I dare say cartographers clasp their hands over their foreheads in frustration when laymen fail to recognise elementary differences in map projections too.   But does it advance general understanding of geography?  No, it certainly doesn't :(
____________________________________________________

"Of all the NOISES known to Man, OPERA is the most expensive" - Moliere

Florestan

Quote from: False_Dmitry on August 26, 2010, 04:58:28 AM
But both DSCH #7 and Beethoven #3 are passionately-considered condemnations of real & actual acts of tyranny.
This might be true about DSCH 7 but certainly not true about Beethoven 3 --- which was originally a glorification of a tyrant in the making.  :D
"Beauty must appeal to the senses, must provide us with immediate enjoyment, must impress us or insinuate itself into us without any effort on our part." - Claude Debussy

karlhenning

Quote from: False_Dmitry on August 26, 2010, 04:58:28 AM
I don't think Shostakovich woke up one morning, looked in his diary, and found a note saying "150 years after Eroica, must write new groundbreaking symphony for own age!".

Nor was Beethoven overwhelmed with creative guilt when he noticed he'd not yet thrown down the glove to Monteverdi's works of 200 years previously.

But both DSCH #7 and Beethoven #3 are passionately-considered condemnations of real & actual acts of tyranny.

Trying to "catch out" the general public on a "look-how-clever-I-am" test about musical styles in different periods is exactly the kind of know-all elitism which has alienated people from classical music for years.   It teaches nothing that is worth knowing, or that reveals anything at all about the music or its  creation...  it's merely there to prop-up our own egos as "the clever people who know".
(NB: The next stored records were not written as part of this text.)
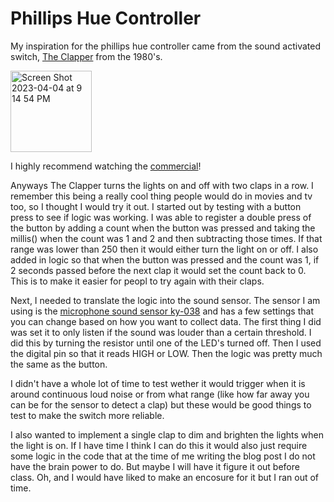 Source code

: # Phillips Hue Controller

My inspiration for the phillips hue controller came from the sound activated switch, [The Clapper](https://en.wikipedia.org/wiki/The_Clapper) from the 1980's.

<img width="130" alt="Screen Shot 2023-04-04 at 9 14 54 PM" src="https://user-images.githubusercontent.com/76453899/229956535-9290033b-4258-46fb-8675-162eca02c1b6.png">

I highly recommend watching the [commercial](https://www.youtube.com/watch?v=Ny8-G8EoWOw&ab_channel=JosephEnterprises)!

Anyways The Clapper turns the lights on and off with two claps in a row. I remember this being a really cool thing people would do in movies and tv too, so I thought I would try it out. I started out by testing with a button press to see if logic was working. I was able to register a double press of the button by adding a count when the button was pressed and taking the millis() when the count was 1 and 2 and then subtracting those times. If that range was lower than 250 then it would either turn the light on or off. I also added in logic so that when the button was pressed and the count was 1, if 2 seconds passed before the next clap it would set the count back to 0. This is to make it easier for peopl to try again with their claps. 

Next, I needed to translate the logic into the sound sensor. The sensor I am using is the [microphone sound sensor ky-038](https://makeradvisor.com/tools/microphone-sound-sensor-ky-038/) and has a few settings that you can change based on how you want to collect data. The first thing I did was set it to only listen if the sound was louder than a certain threshold. I did this by turning the resistor until one of the LED's turned off. Then I used the digital pin so that it reads HIGH or LOW. Then the logic was pretty much the same as the button. 

I didn't have a whole lot of time to test wether it would trigger when it is around continuous loud noise or from what range (like how far away you can be for the sensor to detect a clap) but these would be good things to test to make the switch more reliable.

I also wanted to implement a single clap to dim and brighten the lights when the light is on. If I have time I think I can do this it would also just require some logic in the code that at the time of me writing the blog post I do not have the brain power to do. But maybe I will have it figure it out before class. Oh, and I would have liked to make an encosure for it but I ran out of time.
I dare say cartographers clasp their hands over their foreheads in frustration when laymen fail to recognise elementary differences in map projections too.   But does it advance general understanding of geography?  No, it certainly doesn't :(

Much to what you say, of course, though I don't think you necessarily refute Paul Thomas's remarks.

The bold-face notwithstanding, a "passionately-considered condemnation of real & actual acts of tyranny" is too Procrustean a bed to force even the Shostakovich Opus 60 into.  In the first place, the whole canvas of the piece is much richer than that proposed agenda.  In the second, even those bits (and what bits are they, please?) of the piece which might be construed in some such way . . . I don't think we can get past "they might be so construed."  Mapping words/ideas onto music is awfully slippery (though that does not protect people from calcification of the opinion).


A Polish acquaintance of mine once commented that he believed that Shostakovich was "never so happy as when he was composing the Seventh Symphony."  I think there's something to that;  and it does not well harmonize with the idea that the piece is a "passionately-considered condemnation of real & actual acts of tyranny."  How shall we sort this out?

Quote from: Florestan on August 26, 2010, 05:01:40 AM
This might be true about DSCH 7 but certainly not true about Beethoven 3 --- which was originally a glorification of a tyrant in the making.  :D

Perfectly refuted!  The piece did not become a condemnation of Buonaparte until Beethoven made what adjustment? Striking out the dedication!